Items listed in a dataset -
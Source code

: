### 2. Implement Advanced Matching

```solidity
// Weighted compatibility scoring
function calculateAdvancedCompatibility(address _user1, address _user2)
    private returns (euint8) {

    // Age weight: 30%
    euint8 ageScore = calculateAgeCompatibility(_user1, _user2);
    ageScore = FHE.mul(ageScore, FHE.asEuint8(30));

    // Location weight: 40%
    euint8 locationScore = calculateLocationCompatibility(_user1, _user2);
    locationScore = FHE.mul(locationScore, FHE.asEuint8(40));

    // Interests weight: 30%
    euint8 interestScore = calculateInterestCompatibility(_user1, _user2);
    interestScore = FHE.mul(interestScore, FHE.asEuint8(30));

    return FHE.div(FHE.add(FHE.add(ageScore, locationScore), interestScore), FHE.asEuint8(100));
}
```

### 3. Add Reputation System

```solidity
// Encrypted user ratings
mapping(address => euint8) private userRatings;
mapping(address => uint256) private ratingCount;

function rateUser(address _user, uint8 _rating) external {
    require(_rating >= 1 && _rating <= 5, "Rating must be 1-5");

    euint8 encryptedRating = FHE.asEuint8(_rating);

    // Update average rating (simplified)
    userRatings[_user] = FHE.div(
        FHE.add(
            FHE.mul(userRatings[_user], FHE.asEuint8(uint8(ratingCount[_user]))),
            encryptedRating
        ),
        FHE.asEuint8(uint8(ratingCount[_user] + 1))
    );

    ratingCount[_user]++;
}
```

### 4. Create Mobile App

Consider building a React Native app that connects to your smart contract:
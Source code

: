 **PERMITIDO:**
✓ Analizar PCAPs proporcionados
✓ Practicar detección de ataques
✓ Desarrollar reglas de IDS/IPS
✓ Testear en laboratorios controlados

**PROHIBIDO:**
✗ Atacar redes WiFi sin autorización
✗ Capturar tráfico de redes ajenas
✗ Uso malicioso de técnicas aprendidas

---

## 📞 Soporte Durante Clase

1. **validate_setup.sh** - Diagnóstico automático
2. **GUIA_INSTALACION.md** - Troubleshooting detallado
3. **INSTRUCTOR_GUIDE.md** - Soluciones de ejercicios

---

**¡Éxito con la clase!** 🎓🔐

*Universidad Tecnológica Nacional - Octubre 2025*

...

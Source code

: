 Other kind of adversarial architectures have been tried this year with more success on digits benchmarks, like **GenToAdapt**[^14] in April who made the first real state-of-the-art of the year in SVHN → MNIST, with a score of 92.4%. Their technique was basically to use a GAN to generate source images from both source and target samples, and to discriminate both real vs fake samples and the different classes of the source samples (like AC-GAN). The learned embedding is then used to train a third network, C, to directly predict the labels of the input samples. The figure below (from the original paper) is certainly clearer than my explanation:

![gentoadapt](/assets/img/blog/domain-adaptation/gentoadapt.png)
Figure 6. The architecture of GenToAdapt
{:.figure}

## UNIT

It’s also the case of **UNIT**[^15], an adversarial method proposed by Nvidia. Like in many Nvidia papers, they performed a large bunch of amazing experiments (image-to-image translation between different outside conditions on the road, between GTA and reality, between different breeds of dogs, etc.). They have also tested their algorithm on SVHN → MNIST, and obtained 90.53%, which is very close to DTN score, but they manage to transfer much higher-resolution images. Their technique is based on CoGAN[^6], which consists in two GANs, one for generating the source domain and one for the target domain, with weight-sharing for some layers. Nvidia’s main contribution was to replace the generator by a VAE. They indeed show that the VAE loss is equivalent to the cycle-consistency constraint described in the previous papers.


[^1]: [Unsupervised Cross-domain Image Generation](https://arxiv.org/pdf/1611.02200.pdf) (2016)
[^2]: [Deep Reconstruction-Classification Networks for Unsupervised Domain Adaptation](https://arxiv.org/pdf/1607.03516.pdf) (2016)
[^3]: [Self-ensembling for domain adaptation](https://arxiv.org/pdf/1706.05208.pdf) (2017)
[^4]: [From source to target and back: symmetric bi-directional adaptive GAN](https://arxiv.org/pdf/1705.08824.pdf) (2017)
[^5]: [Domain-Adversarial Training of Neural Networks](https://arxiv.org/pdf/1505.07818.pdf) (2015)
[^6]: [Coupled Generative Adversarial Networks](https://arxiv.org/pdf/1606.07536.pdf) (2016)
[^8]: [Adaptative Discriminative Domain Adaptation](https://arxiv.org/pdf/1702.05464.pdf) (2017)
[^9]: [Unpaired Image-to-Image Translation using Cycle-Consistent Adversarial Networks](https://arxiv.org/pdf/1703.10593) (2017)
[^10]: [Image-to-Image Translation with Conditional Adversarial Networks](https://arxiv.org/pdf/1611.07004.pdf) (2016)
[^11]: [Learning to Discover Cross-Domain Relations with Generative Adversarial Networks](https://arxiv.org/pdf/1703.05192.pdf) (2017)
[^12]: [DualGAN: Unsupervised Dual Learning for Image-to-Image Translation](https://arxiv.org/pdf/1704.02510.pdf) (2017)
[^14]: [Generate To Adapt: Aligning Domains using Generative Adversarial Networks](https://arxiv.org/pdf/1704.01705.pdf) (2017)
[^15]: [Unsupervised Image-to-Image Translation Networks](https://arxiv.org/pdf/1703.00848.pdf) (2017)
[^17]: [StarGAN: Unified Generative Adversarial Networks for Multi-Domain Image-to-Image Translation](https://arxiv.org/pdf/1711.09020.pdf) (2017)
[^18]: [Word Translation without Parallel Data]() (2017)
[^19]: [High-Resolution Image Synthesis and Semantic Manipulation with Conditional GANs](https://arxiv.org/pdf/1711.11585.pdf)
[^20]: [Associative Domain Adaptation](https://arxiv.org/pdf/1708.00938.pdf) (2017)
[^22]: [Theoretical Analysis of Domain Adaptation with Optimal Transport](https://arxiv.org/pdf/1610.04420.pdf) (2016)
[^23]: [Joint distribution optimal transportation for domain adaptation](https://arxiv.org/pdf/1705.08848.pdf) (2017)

PROBLEM DETAILS - All that belongs in your answer is the stretch of entries above from the line with "[^22]: [Theoretical Analysis" through the line with "[^23]: [Joint distribution", printed exactly.

REPLY -
[^22]: [Theoretical Analysis of Domain Adaptation with Optimal Transport](https://arxiv.org/pdf/1610.04420.pdf) (2016)
[^23]: [Joint distribution optimal transportation for domain adaptation](https://arxiv.org/pdf/1705.08848.pdf) (2017)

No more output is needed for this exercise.